Bulukumba – Dugaan penyelewengan bantuan sosial (bansos) berupa beras di Desa Lembang, Kecamatan Kajang, Kabupaten Bulukumba, memicu keluhan dari warga. Petugas Bulog di lapangan hanya membagikan 10 kilogram atau satu karung beras kepada setiap keluarga penerima manfaat (KPM), padahal seharusnya mereka menerima 20 kilogram. Peristiwa ini mencuat ke publik pada Rabu, 23 Juli 2025.
Sejumlah warga penerima manfaat menyampaikan bahwa mereka hanya menerima separuh dari jumlah yang seharusnya. Padahal, sesuai dengan ketentuan dari program bantuan pangan nasional, setiap KPM berhak menerima dua karung beras, masing-masing 10 kilogram, untuk alokasi bulan Juni hingga Juli.
Pengawas penyaluran beras Bulog wilayah Kajang, Muh Rizal, membenarkan laporan warga setelah melakukan pemantauan langsung di lapangan.
“Saya turun langsung ke warga, dan informasi yang saya dapat, mereka hanya menerima 10 kilogram, bukan 20 seperti yang seharusnya,” tegas Rizal.
Saat mendatangi Kantor Desa Lembang untuk mengonfirmasi data penyaluran, Rizal mengaku pihak desa tidak bersikap terbuka.
“Saya ke kantor desa, tapi semua yang ada di sana enggan memberikan informasi,” katanya.
Menanggapi keluhan tersebut, Kepala Bulog Bulukumba, Farid Nur, menyatakan bahwa pihaknya telah menurunkan tim gabungan untuk melakukan pengecekan.
“Ini sedang dicek bersama tim gabungan dari Bulog, TNI, Dinas Ketahanan Pangan, dan Dinas Sosial untuk mencari akar masalah dan solusi,” ujarnya singkat.
Kepala Desa Lembang, Safri, membenarkan bahwa jumlah penerima berdasarkan data resmi adalah 96 orang.
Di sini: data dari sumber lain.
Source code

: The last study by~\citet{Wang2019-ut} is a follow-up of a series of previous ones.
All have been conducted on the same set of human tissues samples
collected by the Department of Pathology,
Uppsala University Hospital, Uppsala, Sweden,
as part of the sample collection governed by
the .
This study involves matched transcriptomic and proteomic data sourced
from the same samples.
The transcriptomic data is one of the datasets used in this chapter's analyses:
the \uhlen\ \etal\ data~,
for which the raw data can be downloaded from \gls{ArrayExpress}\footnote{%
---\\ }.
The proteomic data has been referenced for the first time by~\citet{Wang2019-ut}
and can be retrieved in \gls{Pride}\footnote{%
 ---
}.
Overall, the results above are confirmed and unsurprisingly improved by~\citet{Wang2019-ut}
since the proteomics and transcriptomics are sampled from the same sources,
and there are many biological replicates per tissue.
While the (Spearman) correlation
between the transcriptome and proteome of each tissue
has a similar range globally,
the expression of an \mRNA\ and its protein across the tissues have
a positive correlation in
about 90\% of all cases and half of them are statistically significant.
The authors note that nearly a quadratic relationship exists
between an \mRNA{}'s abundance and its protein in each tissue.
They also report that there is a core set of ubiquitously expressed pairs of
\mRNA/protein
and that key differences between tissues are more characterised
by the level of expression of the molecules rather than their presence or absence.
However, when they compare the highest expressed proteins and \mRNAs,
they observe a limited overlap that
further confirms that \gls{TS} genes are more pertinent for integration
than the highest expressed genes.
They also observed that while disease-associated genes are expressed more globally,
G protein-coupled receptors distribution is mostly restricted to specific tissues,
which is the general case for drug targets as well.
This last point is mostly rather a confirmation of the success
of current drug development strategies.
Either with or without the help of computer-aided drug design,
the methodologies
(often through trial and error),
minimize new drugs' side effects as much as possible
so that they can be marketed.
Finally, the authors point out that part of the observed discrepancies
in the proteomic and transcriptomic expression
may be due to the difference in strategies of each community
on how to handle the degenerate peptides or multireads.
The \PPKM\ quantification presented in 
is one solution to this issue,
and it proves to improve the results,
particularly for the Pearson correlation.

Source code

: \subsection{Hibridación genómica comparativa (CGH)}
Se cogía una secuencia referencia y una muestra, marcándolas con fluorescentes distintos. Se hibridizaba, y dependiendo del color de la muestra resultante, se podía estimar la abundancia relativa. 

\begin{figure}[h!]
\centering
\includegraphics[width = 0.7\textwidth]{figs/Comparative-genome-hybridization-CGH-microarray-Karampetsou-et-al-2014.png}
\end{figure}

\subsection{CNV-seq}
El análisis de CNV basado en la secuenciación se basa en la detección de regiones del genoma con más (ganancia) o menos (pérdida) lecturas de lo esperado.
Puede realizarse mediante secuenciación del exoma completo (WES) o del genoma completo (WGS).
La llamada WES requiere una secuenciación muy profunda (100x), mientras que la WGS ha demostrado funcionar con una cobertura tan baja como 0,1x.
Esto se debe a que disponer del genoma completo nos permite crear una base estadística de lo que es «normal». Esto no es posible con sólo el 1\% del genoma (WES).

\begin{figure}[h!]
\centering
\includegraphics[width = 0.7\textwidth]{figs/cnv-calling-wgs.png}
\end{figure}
Safri mengatakan pihak desa menggelar pertemuan dan membahas rencana membagi ulang beras kepada warga yang tidak terdata tapi layak.
“Sebelum penyaluran, saya kumpulkan semua penerima dan saya jelaskan. Kalau mereka setuju, satu karung akan dialihkan ke warga yang juga sangat membutuhkan. Dan mayoritas menyetujui,” jelas Safri.
Safri menyebut desa membagi satu karung untuk 96 penerima resmi dan menyalurkan sisanya ke 96 warga tambahan lainnya.
Tim gabungan masih melakukan investigasi untuk memastikan apakah pembagian ini melanggar aturan atau telah sesuai dengan prinsip keadilan sosial.